Now, to fast-forward to my drive home (better yet, back to work)… I’m emotional and thinking to myself ALL THE WAY down Kings Hwy (like God can’t hear my thoughts), and I finally decide to open my mouth and talk to Him once I hit Ashland Hwy.  My conversation went a little something like this….

“God, what is going on?  I always wonder if I made the right decision moving, if I am still in your will… It has definitely been hard, but your hand has HAD to be in ALL of this!  This has to be you…It really can’t be anyone or anything else.  Yes, I will finally admit out loud to you that I did hear a voice while standing on the altar that last Sunday in October… a voice that said as clear as day, ‘It’s not too late to change your mind.  You can stay.  It’s not too late.’… a voice that I clearly ignored!  But, I will admit that it has been bothering me ever since!  God, that COULDN’T have been you!  I know that if I leaped out you would catch me, and you did.  There is absolutely NO WAY things could have happened the way they have.  With all the places I applied to, you ONLY opened the door here… The way you lined up a place to live, the people you have placed in my life, the church you have replanted me in, promotions at work…God, it could have only been you!” And before I could utter my thought of “send me a sign or SOMETHING” I saw a shooting star.  Yep, right there in front of my face… streaking through the sky from left to right…. as clear as, well……CLEAR!  Having placed the stars in the sky, He assured me through his POWER that I had done the right thing… that He is right here… that he still loved me…., and most importantly that I wasn’t disobedient…. He’s STILL here… and He has everything under control ::exhale::

I have only shared my altar story with ONE other human being.  I cannot put into words what the feeling has been like over the past year.  I don’t want to use the term “double-minded”, but it has definitely been a battle.  But, now I’m free…. just like that I was LIBERATED, and it feel soooooo good!  I was SCARED to go… scared to leave everything and everyone I knew…. scared to start over, and scared of being alone, scared (especially) of leaving my family, but more EXCITED about what God was going to do through my willingness to break away…  So, I leave you with a charge to trust God.  People say it often, but I live as proof that He will give you everything you need to carry out the assignment on your hand.  It’s okay to take risks… honestly, it is proving to be the only way to truly move forward and bring life to your dream.  Seek God, listen, and MOVE.  And if you hear something that contradicts what you see Him doing in your life remember, actions speak louder than words!  He proves himself to us time and time again… He’s given us EVERYTHING and only seeks a “yes” in return…  Are you willing to step out of the boat?
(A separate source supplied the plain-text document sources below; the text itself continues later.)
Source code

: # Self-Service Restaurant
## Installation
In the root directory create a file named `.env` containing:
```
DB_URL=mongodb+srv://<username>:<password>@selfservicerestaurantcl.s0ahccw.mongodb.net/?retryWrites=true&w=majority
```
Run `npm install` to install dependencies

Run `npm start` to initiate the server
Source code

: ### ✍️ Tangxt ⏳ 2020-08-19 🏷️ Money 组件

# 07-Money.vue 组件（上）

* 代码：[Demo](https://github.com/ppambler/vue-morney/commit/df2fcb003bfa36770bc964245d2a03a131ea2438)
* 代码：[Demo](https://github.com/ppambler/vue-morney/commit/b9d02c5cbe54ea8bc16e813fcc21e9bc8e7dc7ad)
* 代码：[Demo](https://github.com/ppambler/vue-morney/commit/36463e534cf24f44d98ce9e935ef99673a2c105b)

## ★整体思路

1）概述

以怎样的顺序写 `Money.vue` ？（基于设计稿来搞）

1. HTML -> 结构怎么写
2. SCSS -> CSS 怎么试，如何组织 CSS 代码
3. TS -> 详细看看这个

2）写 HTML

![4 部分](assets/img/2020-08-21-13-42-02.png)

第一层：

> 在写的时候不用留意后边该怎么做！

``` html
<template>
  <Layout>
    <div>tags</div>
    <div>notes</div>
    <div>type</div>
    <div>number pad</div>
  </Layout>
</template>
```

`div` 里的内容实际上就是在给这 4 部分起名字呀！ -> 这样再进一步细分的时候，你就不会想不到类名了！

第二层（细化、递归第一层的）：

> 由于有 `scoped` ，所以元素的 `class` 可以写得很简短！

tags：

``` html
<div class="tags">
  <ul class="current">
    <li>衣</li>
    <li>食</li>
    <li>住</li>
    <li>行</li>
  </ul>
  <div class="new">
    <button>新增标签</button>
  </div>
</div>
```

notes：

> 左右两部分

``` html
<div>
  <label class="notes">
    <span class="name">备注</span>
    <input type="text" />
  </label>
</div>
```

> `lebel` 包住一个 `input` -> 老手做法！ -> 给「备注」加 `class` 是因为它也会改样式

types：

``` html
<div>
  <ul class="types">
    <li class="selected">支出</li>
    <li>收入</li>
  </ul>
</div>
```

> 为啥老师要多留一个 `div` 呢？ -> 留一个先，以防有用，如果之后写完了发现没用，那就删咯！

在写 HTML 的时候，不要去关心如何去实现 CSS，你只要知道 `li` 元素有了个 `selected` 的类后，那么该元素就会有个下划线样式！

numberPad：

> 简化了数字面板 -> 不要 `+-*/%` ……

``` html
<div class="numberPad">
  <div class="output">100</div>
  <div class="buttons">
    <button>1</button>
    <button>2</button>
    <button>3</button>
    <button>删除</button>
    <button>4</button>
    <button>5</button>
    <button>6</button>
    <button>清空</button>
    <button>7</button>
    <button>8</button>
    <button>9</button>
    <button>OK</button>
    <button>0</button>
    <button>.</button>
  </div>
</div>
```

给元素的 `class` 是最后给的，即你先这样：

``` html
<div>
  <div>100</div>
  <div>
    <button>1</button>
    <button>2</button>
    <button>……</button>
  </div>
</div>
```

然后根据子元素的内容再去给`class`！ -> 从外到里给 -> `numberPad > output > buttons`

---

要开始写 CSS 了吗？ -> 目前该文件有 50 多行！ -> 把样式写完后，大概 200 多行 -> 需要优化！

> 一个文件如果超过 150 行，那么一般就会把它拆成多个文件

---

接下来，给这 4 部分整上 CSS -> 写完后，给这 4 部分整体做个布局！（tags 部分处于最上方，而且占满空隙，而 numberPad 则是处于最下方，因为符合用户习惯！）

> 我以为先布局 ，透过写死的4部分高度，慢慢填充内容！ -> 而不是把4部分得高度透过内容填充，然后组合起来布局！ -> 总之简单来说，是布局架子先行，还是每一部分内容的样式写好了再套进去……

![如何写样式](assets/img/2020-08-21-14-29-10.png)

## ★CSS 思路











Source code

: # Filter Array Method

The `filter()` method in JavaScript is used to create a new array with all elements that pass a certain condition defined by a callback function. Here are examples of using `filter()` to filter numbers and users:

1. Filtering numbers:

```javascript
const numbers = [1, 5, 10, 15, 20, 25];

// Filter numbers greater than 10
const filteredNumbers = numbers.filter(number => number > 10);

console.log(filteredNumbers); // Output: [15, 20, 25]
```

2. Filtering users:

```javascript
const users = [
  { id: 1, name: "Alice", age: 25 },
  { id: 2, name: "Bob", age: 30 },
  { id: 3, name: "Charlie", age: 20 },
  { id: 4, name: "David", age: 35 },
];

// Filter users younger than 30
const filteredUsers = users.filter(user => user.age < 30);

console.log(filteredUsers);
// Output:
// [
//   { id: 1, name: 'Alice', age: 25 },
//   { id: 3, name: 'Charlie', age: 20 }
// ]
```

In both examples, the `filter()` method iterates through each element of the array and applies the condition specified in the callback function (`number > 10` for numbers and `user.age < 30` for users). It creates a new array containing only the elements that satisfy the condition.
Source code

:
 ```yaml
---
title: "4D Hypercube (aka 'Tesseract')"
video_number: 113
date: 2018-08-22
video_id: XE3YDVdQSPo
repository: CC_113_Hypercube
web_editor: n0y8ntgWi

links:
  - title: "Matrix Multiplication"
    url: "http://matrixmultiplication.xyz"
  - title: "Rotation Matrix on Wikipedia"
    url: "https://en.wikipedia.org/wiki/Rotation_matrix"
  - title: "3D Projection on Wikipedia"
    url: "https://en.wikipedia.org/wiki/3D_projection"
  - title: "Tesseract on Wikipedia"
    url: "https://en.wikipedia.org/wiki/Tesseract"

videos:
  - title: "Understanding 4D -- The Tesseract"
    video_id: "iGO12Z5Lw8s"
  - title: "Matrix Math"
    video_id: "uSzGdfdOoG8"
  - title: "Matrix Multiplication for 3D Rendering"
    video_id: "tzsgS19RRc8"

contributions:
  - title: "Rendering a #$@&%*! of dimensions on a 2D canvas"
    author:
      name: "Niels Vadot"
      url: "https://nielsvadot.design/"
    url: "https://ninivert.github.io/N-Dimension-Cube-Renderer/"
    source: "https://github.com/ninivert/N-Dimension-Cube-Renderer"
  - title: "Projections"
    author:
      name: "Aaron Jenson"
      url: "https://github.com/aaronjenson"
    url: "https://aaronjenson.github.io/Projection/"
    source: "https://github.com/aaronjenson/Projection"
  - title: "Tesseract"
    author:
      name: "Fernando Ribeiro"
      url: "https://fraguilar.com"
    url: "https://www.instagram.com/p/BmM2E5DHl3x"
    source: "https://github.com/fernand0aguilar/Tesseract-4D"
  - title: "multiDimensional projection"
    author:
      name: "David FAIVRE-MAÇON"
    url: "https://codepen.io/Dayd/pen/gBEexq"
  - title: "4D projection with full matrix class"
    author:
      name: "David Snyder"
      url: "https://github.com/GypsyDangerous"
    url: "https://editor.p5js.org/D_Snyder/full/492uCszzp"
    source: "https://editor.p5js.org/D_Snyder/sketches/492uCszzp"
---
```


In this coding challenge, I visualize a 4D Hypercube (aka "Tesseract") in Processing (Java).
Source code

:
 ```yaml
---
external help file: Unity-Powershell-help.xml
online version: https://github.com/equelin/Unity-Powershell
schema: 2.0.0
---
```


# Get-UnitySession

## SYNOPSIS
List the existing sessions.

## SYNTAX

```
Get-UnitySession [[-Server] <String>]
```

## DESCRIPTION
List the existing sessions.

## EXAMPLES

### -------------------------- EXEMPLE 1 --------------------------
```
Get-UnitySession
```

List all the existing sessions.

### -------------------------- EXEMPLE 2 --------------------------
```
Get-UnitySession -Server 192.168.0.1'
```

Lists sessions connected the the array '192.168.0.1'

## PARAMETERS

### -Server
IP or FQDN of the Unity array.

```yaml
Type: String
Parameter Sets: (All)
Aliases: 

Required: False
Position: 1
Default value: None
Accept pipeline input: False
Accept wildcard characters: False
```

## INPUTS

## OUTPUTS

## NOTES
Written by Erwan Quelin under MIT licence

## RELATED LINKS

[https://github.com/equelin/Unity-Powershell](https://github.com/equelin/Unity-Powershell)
(I left out the fact that I’d called a mentee on the way to church and we were discussing her future goals and dreams… We were sharing about the challenges of making a big decision and the growth, development, and opportunities that result from the willingness to step on out faith.  You better believe I called her back after my convo with God, and she was the first person I shared the altar experience with!  I was overjoyed at the way things simply worked together!!!  There is so much more to it, but isn’t it AMAZING how God works! #GottaLoveHim!!!!)